Editorial – Issue 55

Enemies of promise

 

“Whom the gods wish to destroy they first call promising.” That was Cyril Connolly in 1938, warning of the dangers threatening writers of the time. More specifically, in his ground-breaking part-memoir, part-critical volume Enemies of Promise, he listed over-production, the need for money, displacement activities (drink, drugs, sex and chatter), worldly success, and the ties of duty and domesticity.

So, 60 years later, what’s new? Writers continue to over-produce, with many novelists, for example, now under pressure to turn out yet another novel every 18 months. Or they are obliged to keep the pot boiling by putting together a coffee-table tome or an anthology dreamed up by the marketing department. Often this is the result of not enough return for literary effort. While writers have historically been condemned to a garret existence, in New Zealand the situation is exacerbated by the smallness of the market.
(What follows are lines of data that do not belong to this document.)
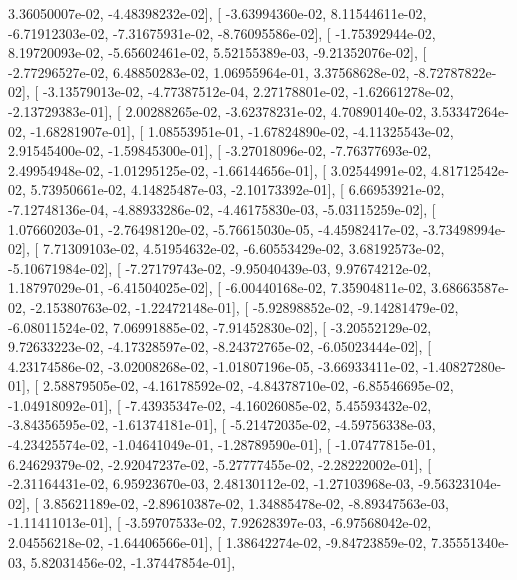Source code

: \documentclass{article}
\begin{document}
          3.36050007e-02,  -4.48398232e-02],
       [ -3.63994360e-02,   8.11544611e-02,  -6.71912303e-02,
         -7.31675931e-02,  -8.76095586e-02],
       [ -1.75392944e-02,   8.19720093e-02,  -5.65602461e-02,
          5.52155389e-03,  -9.21352076e-02],
       [ -2.77296527e-02,   6.48850283e-02,   1.06955964e-01,
          3.37568628e-02,  -8.72787822e-02],
       [ -3.13579013e-02,  -4.77387512e-04,   2.27178801e-02,
         -1.62661278e-02,  -2.13729383e-01],
       [  2.00288265e-02,  -3.62378231e-02,   4.70890140e-02,
          3.53347264e-02,  -1.68281907e-01],
       [  1.08553951e-01,  -1.67824890e-02,  -4.11325543e-02,
          2.91545400e-02,  -1.59845300e-01],
       [ -3.27018096e-02,  -7.76377693e-02,   2.49954948e-02,
         -1.01295125e-02,  -1.66144656e-01],
       [  3.02544991e-02,   4.81712542e-02,   5.73950661e-02,
          4.14825487e-03,  -2.10173392e-01],
       [  6.66953921e-02,  -7.12748136e-04,  -4.88933286e-02,
         -4.46175830e-03,  -5.03115259e-02],
       [  1.07660203e-01,  -2.76498120e-02,  -5.76615030e-05,
         -4.45982417e-02,  -3.73498994e-02],
       [  7.71309103e-02,   4.51954632e-02,  -6.60553429e-02,
          3.68192573e-02,  -5.10671984e-02],
       [ -7.27179743e-02,  -9.95040439e-03,   9.97674212e-02,
          1.18797029e-01,  -6.41504025e-02],
       [ -6.00440168e-02,   7.35904811e-02,   3.68663587e-02,
         -2.15380763e-02,  -1.22472148e-01],
       [ -5.92898852e-02,  -9.14281479e-02,  -6.08011524e-02,
          7.06991885e-02,  -7.91452830e-02],
       [ -3.20552129e-02,   9.72633223e-02,  -4.17328597e-02,
         -8.24372765e-02,  -6.05023444e-02],
       [  4.23174586e-02,  -3.02008268e-02,  -1.01807196e-05,
         -3.66933411e-02,  -1.40827280e-01],
       [  2.58879505e-02,  -4.16178592e-02,  -4.84378710e-02,
         -6.85546695e-02,  -1.04918092e-01],
       [ -7.43935347e-02,  -4.16026085e-02,   5.45593432e-02,
         -3.84356595e-02,  -1.61374181e-01],
       [ -5.21472035e-02,  -4.59756338e-03,  -4.23425574e-02,
         -1.04641049e-01,  -1.28789590e-01],
       [ -1.07477815e-01,   6.24629379e-02,  -2.92047237e-02,
         -5.27777455e-02,  -2.28222002e-01],
       [ -2.31164431e-02,   6.95923670e-03,   2.48130112e-02,
         -1.27103968e-03,  -9.56323104e-02],
       [  3.85621189e-02,  -2.89610387e-02,   1.34885478e-02,
         -8.89347563e-03,  -1.11411013e-01],
       [ -3.59707533e-02,   7.92628397e-03,  -6.97568042e-02,
          2.04556218e-02,  -1.64406566e-01],
       [  1.38642274e-02,  -9.84723859e-02,   7.35551340e-03,
          5.82031456e-02,  -1.37447854e-01],
\end{document}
Here, only a fortunate few can avoid the drudgery of a day job.

Displacement activities are of course as old as humanity itself, but in a literary sense they date back at least to Horace, famous for his restlessness. More recent culprits include Dr Johnson, Coleridge, Dylan Thomas, our own Maurice Duggan, and any of the rest of us with a weakness for gossip, the bottle, and the Box. As Connolly concluded, “There is but one crime; to escape from our talent”.

Worldly success brings with it at least two major evils: distraction from the task at hand, and inhibition. Rewarding as they may be, literary tours, festivals, and interviews are also time- and energy-consuming. We are all familiar with jet-lagged and slightly bemused international authors having to remind themselves that if it’s Tuesday it must be Auckland, and being hustled from interview to book-signing to reading. And if such success also comes too quickly, after a solitary novel, say, or collection of poems, the goose that passed the golden egg risks getting badly constipated, with the next book merely a shadow of the first or, in some cases, never appearing at all. Anthony Trollope clearly knew what he was talking about when he commented that “Success is a poison that should only be taken late in life, then only in small doses.”

And then there’s what Connolly called “the pram in the hall”. Sometimes hanging out the washing seems a more enticing proposition than that obstinate passage in your new play. And always the baby with colic will take precedence over those intractable lines in a current poem.

Today’s world, however, spawns further enemies of promise to writers, and just as deadly. These include the cult of personality, political correctness, and the weight of globalised popular culture. The cult of personality derives from the media need for a “story”. Too often, it seems, a talented writer will be seized on for non-literary reasons – such as their looks, their unusual background, or their studied eccentricity. While this might make good copy for journalists, it does nothing for the writer’s own development, their willingness to take risks, or indeed their capacity to be properly self-critical.

In a sense, political correctness is no new problem: writers have always had to work with one eye on the censor. But nowadays censorship tends to be rather more subtle. Most writers need no longer fear the heavy knock on the door in the early hours; instead their work is tacitly assessed (and if necessary suppressed) by literary gatekeepers, the academic thought police, editorial departments, and even the market itself.

Finally, we live in a world dominated by a monolithic and all-consuming popular culture. This is of course the popular culture that emanates from the United States, from which no part of the globe seems to be immune. Why bother to spend hours crafting a line or a sentence, when the greater part of the public craves the instant gratification of a Hollywood blockbuster, an airport thriller, or a video nasty – big bangs, big breasts, big bollocks, and all? In this disposable age, books are at best another throwaway commodity.

This is a problem that affects both the non-English-speaking world and other anglophone cultures like our own. Michael Billington in a recent Guardian article, speaking specifically about British theatre, deplored the “feverish obsession with everything American” and the danger of the United Kingdom “becoming the 51st state”. That danger is no less real for us. Our writers now have to contend not only with home-grown and internally generated distractions, but also with an externally imposed culture that cares nothing for literary quality and everything for the bottom line. Perhaps this constitutes the most threatening of all the enemies of promise.